互いが相手の得意なフィールドで渡り合い、一歩も譲らない。それは、単なるリーグ戦の勝敗を超えた、魂の対話であった。
終盤、両者の意地が爆発する。辻がコンプリートショットからのジャーマンスープレックス、串刺しニーで猛攻を仕掛ければ、棚橋もカウンターのスリングブレイドで応戦。

辻が必殺のジーンブラスターを狙えば、棚橋はこれを読んで自爆させ、ドラゴンスープレックスホールドで反撃。互いに満身創痍の中、気力と気力がぶつかり合う、壮絶な攻防が続いた。

最後は、辻の猛攻を耐え抜いた棚橋が、コーナー最上段からハイフライアタック、そしてうつ伏せの辻の背中へ、非情なまでのハイフライフローを投下。
さらに、とどめとばかりに完璧なハイフライフローを叩き込み、全盛期を彷彿とさせる猛攻で勝利した。

<試合結果>
▼メインイベント(第9試合) 30分1本勝負
『G1 CLIMAX 35』Aブロック公式戦
棚橋 弘至 〇(3勝4敗=6点)
vs
辻 陽太 ×(4勝3敗=8点)
16分46秒 ハイフライフロー→片エビ固め

試合後、リング上で棚橋は、万感の想いを込めてマイクを握った。
「新日本プロレスが福岡に帰ってきたぞーッ!今日は皆さん、最後まで本当にたくさんの応援ありがとうございました。本当に不思議なもので、皆さんの応援が聞こえるたびにレスラーはエネルギーを貰って、どれだけでも立ちがることができます。本当にありがとうございます。まだまだ俺も諦めてませんから。アァ!生まれてから諦めたことないですから。最後まで全力でちょっくら優勝してきます」
鳴り止まない大「棚橋」コールに涙をこらえながら、最後は「福岡の皆さーん!愛してまーーーすッ!」の絶叫で、歴史的な一夜を締めくくった。

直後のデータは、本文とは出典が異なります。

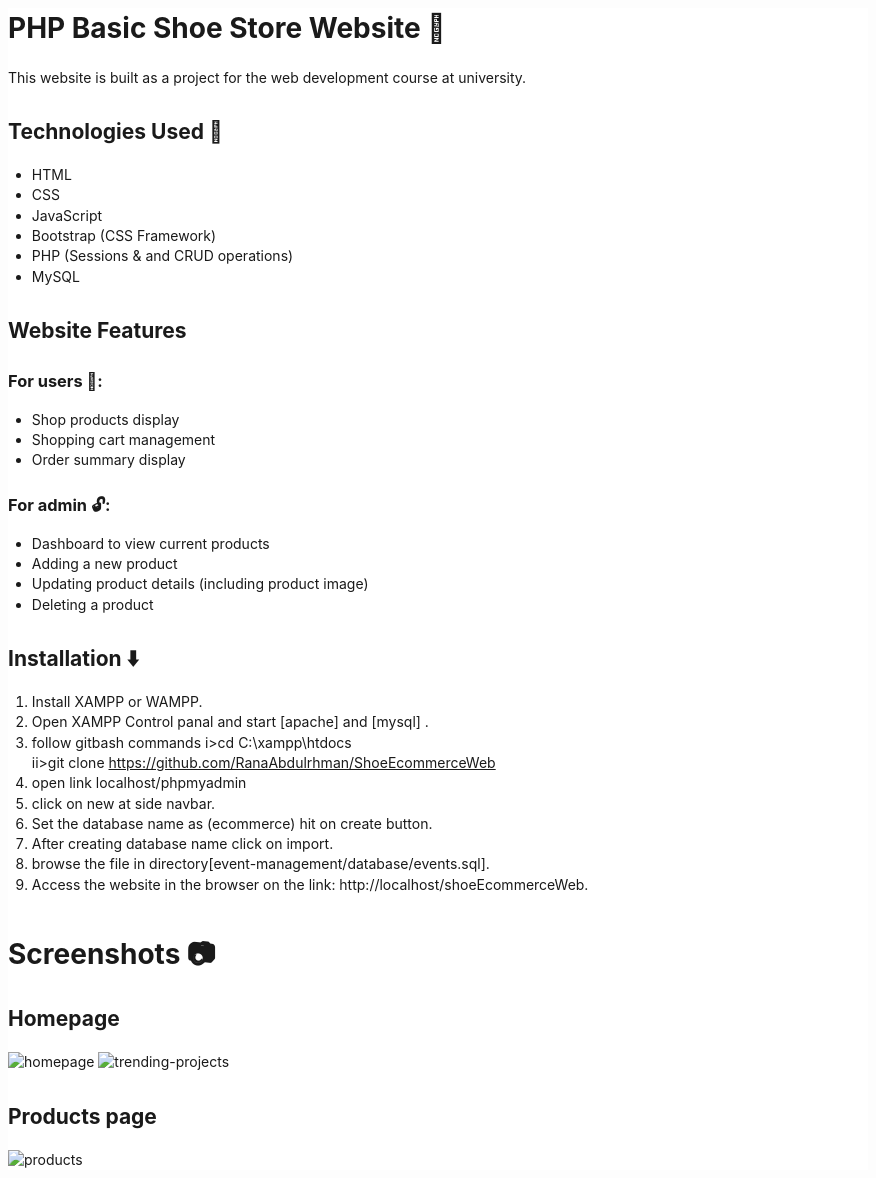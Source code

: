 # PHP Basic Shoe Store Website :shoe:
This website is built as a project for the web development course at university.

## Technologies Used :triangular_ruler:
- HTML
- CSS
- JavaScript
- Bootstrap (CSS Framework)
- PHP (Sessions & and CRUD operations)
- MySQL

## Website Features 

### For users :bust_in_silhouette:: 
- Shop products display 
- Shopping cart management
- Order summary display 

### For admin :unlock:: 
- Dashboard to view current products
- Adding a new product
- Updating product details (including product image)
- Deleting a product

## Installation :arrow_down:
1. Install XAMPP or WAMPP.
2. Open XAMPP Control panal and start [apache] and [mysql] .
3. follow gitbash commands
i>cd C:\xampp\htdocs\
ii>git clone https://github.com/RanaAbdulrhman/ShoeEcommerceWeb
4. open link localhost/phpmyadmin
5. click on new at side navbar.
6. Set the database name as (ecommerce) hit on create button.
7. After creating database name click on import.
8. browse the file in directory[event-management/database/events.sql].
9. Access the website in the browser on the link: http://localhost/shoeEcommerceWeb.

# Screenshots :camera:
## Homepage
<img width="1437" alt="homepage" src="https://user-images.githubusercontent.com/84894614/206931387-084f0340-5b73-4590-abd9-9f3f338bd569.png">
<img width="1437" alt="trending-projects" src="https://user-images.githubusercontent.com/84894614/206931393-d732be0d-ec3d-42b7-8bad-b32da3d509f7.png">

## Products page
<img width="1437" alt="products" src="https://user-images.githubusercontent.com/84894614/206931390-80069cc4-7518-424c-ba07-a7e71760f30b.png">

バックステージで、棚橋は100勝という偉業について語った。
棚橋「勝因は何だろうね?みんなの声援かな。苦しい時も、『もうダメだ』と思う時もみんなが応援してくれて、『まだ動ける』『まだ返せる』って、25年間やってきた。俺はしぶといね(笑)。ヨシ……なかなか勝ち星はね、先行しないけども、『G1』を一番たくさん出てる人間として、何勝何敗がボーダーラインなのか……もちろん全部勝てればいいよ。ただ最後まで諦めない。見返してやるよ。温情で出たわけじゃないって。こっから俺が大躍進するからな。ビビるぞ?誰も想像しない結末を見せてやるからな」
──久々に、試合後にフルバージョンのエアギター。どんな気分でしたか?
棚橋「久しくやってなかったし、(6.29名古屋)『TANAHASHI JAM』の時は興奮しすぎて忘れてしまったしっていう……うん。自分でね、やり始めたんだから、最後まで責任持って……責任はないけど(笑)。期待があるならやります。ありがとうございました」
──今日の勝利で、『G1』通算100勝になりました。
棚橋「そうか、100勝か……。いやまあ、100勝って言っても、本当に振るわない時もあったし、『G1』に初めて出て、そこからコツコツと積み上げてきた数字かな、100勝。これはもう誰にも破れない、かもしれない。そしたら『100年に一度の逸材』が、見事証明できました」
──でも、通過点でしょう?
棚橋「(※戻って)通過点です、ハイ。こっから101勝、102勝と積み上げていきますんで、ご期待あれ」

一方、棚橋の前に敗れた辻は、その強さを認め、最大限のリスペクトを送った。
辻「棚橋社長、いや、棚橋弘至。俺は昨日、『全盛期のアナタには興味がない』と、ここで言った。でも、俺は間違ってた。棚橋弘至、アンタは今が最高峰の棚橋弘至だ。絶頂期の棚橋弘至だ。俺が間違ってた。ホントはさあ、ここで勝って、どこか違う舞台でもう一度しっかり、『G1』のいち公式戦ではなく、舞台を整えてアンタと闘いたかった。いや、この試合に勝って、闘いをもう一度表明する予定だった。でも、結果がコレじゃあ何とも言えねえな。まだアンタが引退するまで150何日?そんなもんか。そのぐらいあるだろ?その期間で、アンタが『もう一度辻陽太と闘いたい』『最後にもう一度やってみたい』、そう言われるようなレスラーになってみせる。待ってろよ」
ラストG1で成し遂げた、金字塔。そして、その偉業を見届けた弟子が、師を超えることを改めて誓った夜。一つの時代が終わりへと向かう中で、確かに次の時代へと、その魂は受け継がれていた。